Opinion
11-20-2015
Kristina Karle, Rochester, for Petitioner. Merideth H. Smith, County Attorney, Rochester (Peter A. Essley of Counsel), for Respondent Monroe County Department Of Human Services, Department of Law, Children's Services Unit. Eric T. Schneiderman, Attorney General, Albany (Allyson B. Levine), for Respondent New York State Central Register of Child Abuse and Maltreatment.
Kristina Karle, Rochester, for Petitioner.
Merideth H. Smith, County Attorney, Rochester (Peter A. Essley of Counsel), for Respondent Monroe County Department Of Human Services, Department of Law, Children's Services Unit.
Eric T. Schneiderman, Attorney General, Albany (Allyson B. Levine), for Respondent New York State Central Register of Child Abuse and Maltreatment.
Opinion
MEMORANDUM:
Petitioner commenced this CPLR article 78 proceeding to review a determination made after a fair hearing that, inter alia, denied his request to amend an indicated report of maltreatment with respect to his daughter to an unfounded report, and to seal it (see Social Services Law § 422[8][a][v]; [c][ii] ). At the outset, we note that, although the petition raised an issue of substantial evidence, petitioner has not raised that issue in his brief, and we therefore deem the issue abandoned (see Matter of Alvarez v. Fischer, 94 A.D.3d 1404, 1405, 942 N.Y.S.2d 711).

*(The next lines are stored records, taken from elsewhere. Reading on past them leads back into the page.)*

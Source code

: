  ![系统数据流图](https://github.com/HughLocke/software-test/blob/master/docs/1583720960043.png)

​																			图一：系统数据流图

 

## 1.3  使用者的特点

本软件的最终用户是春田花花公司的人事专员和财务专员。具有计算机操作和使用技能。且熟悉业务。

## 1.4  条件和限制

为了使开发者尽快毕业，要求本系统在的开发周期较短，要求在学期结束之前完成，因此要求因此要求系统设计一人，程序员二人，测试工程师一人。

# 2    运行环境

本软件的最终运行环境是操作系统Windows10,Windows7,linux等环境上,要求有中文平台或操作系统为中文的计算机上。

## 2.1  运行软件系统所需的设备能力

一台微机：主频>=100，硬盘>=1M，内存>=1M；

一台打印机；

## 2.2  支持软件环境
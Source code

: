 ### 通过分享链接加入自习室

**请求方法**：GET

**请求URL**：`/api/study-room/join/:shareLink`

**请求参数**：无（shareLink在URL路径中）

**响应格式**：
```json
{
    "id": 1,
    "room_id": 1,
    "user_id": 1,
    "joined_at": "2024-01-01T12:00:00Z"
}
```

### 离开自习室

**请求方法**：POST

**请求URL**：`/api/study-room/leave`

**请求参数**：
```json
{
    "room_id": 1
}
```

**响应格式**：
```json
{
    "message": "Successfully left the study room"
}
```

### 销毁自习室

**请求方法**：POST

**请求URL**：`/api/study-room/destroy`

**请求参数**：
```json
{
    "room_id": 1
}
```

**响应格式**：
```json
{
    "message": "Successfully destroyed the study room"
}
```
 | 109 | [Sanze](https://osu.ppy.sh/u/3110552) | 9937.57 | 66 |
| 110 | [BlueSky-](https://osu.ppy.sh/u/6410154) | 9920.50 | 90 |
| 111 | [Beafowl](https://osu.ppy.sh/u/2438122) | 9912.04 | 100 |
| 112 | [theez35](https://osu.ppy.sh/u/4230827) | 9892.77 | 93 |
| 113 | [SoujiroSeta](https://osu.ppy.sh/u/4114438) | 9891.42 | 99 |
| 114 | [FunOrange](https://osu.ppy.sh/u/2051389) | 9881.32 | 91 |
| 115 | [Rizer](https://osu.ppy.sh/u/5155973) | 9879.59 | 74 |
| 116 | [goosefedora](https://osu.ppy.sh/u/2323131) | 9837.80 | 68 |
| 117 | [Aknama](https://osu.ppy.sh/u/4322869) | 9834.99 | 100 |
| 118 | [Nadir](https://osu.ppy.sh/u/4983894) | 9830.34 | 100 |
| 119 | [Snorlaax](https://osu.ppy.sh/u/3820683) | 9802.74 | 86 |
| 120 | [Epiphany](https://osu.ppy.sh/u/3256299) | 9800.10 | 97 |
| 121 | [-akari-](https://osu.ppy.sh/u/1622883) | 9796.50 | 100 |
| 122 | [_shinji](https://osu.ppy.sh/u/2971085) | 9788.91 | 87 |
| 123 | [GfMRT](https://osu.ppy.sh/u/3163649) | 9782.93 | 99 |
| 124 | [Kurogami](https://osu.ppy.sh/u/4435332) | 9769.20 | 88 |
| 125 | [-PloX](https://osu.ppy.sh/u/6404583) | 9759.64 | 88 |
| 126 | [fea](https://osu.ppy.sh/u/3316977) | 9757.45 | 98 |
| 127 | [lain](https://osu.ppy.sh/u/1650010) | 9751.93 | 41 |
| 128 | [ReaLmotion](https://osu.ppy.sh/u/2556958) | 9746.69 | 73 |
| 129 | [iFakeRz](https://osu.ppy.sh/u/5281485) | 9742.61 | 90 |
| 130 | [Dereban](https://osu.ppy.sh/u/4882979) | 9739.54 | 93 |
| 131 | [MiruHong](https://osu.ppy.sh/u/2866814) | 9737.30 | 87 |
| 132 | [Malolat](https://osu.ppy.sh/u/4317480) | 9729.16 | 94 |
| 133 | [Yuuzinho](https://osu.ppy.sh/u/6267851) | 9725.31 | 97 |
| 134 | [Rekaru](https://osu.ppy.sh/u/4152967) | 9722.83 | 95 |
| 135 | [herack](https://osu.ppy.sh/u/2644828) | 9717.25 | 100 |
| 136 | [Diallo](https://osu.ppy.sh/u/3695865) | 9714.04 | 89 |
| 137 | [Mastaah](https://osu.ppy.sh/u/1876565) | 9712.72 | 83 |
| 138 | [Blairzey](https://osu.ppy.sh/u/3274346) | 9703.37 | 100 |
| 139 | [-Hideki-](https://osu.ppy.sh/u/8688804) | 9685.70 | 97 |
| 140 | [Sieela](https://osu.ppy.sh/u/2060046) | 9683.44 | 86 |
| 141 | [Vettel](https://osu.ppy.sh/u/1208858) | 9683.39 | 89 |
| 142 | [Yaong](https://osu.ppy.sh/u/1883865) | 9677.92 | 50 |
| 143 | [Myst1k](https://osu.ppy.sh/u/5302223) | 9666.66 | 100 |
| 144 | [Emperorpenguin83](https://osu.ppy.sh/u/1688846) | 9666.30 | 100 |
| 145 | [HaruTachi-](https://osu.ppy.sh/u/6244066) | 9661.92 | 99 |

Contrary to petitioner's contention, “it was not ‘improper for the fact-finding determination to be made by a person who did not preside at the ... hearing’ ... [,] and petitioner was not deprived of due process thereby” (Matter of Pluta v. New York State Off. of Children & Family Servs., 17 A.D.3d 1126, 1127, 794 N.Y.S.2d 261, lv. denied 5 N.Y.3d 715, 806 N.Y.S.2d 166, 840 N.E.2d 135; see Matter of Seemangal v. New York State Off. of Children & Family Servs., 49 A.D.3d 460, 460–461, 854 N.Y.S.2d 379; Matter of Theresa G. v. Johnson, 26 A.D.3d 726, 727, 807 N.Y.S.2d 892).
Petitioner further contends that he was denied due process because the Administrative Law Judge presiding over the hearing improperly limited his ability to present evidence and cross- examine witnesses. We reject that contention. The record establishes that “[p]etitioner had ‘a meaningful opportunity to present evidence on his behalf and cross-examine opposing witnesses' ” (Matter of Wiley v. Hiller, 277 A.D.2d 1024, 1025, 716 N.Y.S.2d 226; see Matter of Emes Heating & Plumbing Contrs. v. McGowen, 279 A.D.2d 819, 821, 719 N.Y.S.2d 342).
It is hereby ORDERED that the determination is unanimously confirmed without costs and the petition is dismissed.
CENTRA, J.P., PERADOTTO, LINDLEY, VALENTINO, and WHALEN, JJ., concur.